PROBLEM.
Of the lines below, report only those that contain "hypertarget".
+---+
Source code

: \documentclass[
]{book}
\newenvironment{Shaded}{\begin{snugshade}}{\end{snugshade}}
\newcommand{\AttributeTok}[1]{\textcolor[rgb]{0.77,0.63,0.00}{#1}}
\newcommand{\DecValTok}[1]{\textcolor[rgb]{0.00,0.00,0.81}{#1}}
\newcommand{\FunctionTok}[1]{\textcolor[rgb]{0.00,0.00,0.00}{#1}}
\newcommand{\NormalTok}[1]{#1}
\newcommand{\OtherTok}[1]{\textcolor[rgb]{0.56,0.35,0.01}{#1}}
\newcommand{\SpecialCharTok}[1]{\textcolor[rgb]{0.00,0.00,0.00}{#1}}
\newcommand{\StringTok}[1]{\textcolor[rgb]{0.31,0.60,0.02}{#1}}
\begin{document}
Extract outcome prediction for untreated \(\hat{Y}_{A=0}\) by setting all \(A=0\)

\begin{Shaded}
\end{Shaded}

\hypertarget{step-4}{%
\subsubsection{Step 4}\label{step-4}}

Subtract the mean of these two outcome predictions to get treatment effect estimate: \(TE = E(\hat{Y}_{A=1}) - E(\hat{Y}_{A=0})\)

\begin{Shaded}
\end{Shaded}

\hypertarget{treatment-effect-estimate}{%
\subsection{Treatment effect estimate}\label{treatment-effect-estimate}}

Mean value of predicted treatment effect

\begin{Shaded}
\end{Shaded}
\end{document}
+---+
SOLUTION FOR THIS TASK.
\hypertarget{step-4}{%
\hypertarget{treatment-effect-estimate}{%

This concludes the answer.